Reflections from the Field: Disparate responses to labour exploitation in post-Katrina Louisiana
In August 2005, Hurricane Katrina devastated the United States’ Gulf Coast. After the storm passed, a human-made disaster of labour protection deregulation, poor governmental oversight, and racial tension created a ‘perfect storm’ of conditions for pervasive labour exploitation. This article explores these conditions of labour exploitation in Louisiana in the decade after Hurricane Katrina, with a specific focus on two movements that developed during that time: the worker rights movement and the anti-trafficking movement. The article opens with an introduction to the genesis of these movements in the post-Katrina context. It then analyses these two movements through the lens of their response to key conditions that enabled widespread labour abuses: labour protection suspension, enforcement failures, political tension, and racial strife. It explores how a grassroots worker rights movement blossomed in the post-Katrina context and fostered multi-ethnic worker-led efforts to combat labour exploitation. It also considers how the criminal justice-focused anti- human trafficking movement, which began around the same time, failed to adequately counter labour exploitation. The article then reflects on the lessons to be drawn from these movements during the post-Katrina era, and considers current barriers to collaboration between them. It concludes with a consideration of how those lessons may be applicable today as a new disaster, the COVID-19 pandemic, batters Louisiana.

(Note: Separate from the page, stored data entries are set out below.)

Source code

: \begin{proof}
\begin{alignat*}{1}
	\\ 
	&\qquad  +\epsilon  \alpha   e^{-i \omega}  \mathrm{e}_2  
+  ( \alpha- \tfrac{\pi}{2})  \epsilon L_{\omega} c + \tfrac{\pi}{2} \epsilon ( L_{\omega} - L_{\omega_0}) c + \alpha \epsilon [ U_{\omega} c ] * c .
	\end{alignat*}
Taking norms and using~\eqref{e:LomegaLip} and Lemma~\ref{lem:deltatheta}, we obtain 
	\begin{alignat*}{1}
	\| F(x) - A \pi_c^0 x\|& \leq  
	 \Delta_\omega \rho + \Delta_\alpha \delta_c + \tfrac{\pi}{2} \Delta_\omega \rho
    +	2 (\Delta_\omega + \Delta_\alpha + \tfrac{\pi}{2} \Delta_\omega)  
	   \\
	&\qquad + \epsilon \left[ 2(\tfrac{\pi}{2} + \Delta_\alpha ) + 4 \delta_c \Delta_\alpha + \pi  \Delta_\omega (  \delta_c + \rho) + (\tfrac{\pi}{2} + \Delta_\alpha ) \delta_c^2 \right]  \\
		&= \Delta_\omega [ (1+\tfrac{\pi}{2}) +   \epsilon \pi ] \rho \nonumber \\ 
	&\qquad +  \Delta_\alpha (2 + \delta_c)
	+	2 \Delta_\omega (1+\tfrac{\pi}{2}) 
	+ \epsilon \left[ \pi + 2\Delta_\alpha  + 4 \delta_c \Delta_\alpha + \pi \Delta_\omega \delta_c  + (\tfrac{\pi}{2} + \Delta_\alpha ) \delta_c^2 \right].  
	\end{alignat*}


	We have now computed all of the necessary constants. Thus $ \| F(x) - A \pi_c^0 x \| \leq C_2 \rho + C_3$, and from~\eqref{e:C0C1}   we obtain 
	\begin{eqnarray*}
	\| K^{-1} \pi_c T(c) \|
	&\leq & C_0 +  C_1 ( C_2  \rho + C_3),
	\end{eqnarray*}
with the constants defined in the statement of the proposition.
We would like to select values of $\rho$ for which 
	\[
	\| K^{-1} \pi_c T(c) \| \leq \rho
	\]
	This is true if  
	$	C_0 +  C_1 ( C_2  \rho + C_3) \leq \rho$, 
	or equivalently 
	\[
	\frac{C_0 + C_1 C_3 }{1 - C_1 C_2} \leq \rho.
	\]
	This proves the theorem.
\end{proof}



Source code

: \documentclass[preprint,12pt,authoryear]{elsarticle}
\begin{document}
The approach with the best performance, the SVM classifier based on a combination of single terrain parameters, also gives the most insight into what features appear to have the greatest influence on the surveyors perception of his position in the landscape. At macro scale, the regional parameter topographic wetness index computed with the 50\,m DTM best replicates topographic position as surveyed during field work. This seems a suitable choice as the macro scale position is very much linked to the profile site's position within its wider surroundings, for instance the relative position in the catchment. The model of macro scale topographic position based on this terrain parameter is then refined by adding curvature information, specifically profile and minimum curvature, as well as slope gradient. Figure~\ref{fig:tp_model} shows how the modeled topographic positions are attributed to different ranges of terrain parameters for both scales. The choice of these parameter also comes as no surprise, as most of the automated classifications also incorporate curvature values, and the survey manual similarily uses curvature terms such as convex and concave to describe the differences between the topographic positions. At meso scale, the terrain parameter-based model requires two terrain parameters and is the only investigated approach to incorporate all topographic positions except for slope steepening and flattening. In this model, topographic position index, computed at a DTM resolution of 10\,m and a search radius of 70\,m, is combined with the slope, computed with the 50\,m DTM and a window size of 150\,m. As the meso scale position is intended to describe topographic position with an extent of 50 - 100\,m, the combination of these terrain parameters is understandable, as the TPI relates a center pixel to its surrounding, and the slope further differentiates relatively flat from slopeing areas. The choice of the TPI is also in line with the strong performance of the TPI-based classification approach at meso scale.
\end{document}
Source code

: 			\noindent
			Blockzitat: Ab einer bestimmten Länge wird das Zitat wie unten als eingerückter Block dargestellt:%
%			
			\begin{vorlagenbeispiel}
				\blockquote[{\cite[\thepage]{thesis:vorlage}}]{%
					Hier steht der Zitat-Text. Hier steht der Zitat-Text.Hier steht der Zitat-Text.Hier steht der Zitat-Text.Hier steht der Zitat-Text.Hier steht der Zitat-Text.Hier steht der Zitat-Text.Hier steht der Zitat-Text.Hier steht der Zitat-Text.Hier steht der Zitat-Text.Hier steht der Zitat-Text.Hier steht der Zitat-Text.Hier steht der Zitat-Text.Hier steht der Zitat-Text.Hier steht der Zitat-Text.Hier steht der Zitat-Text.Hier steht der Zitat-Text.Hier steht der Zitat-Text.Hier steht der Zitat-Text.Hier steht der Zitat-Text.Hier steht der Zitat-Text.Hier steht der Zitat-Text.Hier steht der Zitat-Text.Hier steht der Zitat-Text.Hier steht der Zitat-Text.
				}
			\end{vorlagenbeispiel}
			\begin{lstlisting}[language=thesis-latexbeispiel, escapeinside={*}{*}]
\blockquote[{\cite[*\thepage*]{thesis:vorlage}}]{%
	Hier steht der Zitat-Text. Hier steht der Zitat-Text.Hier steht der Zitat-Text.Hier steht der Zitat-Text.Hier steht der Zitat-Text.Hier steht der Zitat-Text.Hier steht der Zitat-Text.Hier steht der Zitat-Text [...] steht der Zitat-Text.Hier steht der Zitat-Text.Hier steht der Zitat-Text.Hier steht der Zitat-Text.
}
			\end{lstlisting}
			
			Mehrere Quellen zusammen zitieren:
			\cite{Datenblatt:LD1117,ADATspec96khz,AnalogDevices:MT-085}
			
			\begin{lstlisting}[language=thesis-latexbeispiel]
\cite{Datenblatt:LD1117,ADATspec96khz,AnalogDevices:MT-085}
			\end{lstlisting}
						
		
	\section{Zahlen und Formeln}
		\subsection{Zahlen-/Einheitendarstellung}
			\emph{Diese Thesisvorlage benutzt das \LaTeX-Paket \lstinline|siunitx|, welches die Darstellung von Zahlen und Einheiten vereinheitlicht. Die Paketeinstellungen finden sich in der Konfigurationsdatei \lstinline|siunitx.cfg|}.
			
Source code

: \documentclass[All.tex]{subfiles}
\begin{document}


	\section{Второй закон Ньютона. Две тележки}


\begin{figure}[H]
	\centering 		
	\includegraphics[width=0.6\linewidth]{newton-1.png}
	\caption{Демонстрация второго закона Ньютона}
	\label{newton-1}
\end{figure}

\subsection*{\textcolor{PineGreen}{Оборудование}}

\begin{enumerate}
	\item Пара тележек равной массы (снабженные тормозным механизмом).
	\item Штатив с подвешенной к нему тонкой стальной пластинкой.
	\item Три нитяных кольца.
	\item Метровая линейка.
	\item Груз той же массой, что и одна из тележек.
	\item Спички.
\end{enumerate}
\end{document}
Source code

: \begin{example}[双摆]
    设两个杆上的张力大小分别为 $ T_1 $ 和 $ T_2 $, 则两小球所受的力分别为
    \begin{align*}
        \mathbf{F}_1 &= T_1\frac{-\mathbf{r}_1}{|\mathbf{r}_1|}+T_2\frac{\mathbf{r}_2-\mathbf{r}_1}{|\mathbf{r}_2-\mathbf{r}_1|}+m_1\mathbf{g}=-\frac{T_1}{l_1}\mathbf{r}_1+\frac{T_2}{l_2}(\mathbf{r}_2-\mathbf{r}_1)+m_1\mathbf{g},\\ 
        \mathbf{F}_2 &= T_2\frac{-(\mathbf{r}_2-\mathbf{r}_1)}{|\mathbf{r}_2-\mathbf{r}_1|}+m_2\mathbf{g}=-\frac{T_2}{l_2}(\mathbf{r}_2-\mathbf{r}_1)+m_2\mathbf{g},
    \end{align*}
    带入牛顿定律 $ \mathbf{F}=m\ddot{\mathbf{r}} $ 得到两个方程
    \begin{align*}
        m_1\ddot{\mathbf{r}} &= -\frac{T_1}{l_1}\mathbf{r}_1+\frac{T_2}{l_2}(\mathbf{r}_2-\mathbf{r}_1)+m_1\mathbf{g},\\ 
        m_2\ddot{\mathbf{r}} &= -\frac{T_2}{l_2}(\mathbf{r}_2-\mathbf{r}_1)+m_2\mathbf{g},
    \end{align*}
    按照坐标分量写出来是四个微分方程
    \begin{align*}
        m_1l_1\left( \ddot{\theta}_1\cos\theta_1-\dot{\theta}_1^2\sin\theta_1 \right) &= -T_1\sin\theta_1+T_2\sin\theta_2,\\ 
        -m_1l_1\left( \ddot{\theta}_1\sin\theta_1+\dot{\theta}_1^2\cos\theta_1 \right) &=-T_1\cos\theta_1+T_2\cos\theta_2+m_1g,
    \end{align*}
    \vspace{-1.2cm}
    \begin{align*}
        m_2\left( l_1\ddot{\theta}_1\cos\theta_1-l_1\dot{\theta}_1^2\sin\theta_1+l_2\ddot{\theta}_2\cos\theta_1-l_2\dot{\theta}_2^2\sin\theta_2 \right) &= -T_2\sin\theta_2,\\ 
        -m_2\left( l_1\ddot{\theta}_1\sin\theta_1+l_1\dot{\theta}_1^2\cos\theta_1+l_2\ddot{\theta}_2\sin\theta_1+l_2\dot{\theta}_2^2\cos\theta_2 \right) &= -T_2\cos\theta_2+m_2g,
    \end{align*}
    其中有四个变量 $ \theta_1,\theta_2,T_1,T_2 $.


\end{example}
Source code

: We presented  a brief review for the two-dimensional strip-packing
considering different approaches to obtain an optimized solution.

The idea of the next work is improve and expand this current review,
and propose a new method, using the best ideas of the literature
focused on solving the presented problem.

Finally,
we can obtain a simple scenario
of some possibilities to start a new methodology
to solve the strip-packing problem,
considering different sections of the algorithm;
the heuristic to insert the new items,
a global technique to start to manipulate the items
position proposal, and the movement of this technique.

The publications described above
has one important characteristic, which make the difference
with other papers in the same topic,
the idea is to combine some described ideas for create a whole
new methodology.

The article is based primarily on secondary sources such as case studies, reports, and news articles. I combine this with my own experience of working at the intersection of the anti-trafficking and social justice movements in Louisiana. As the Coordinator of the Greater New Orleans Human Trafficking Task Force since 2017, I have worked directly with individuals and institutions within both movements that responded during the post-Katrina context and witnessed first- hand the disparate responses to labour abuses. I weave these sources together with the intention of formalising knowledge about interactions between these movements.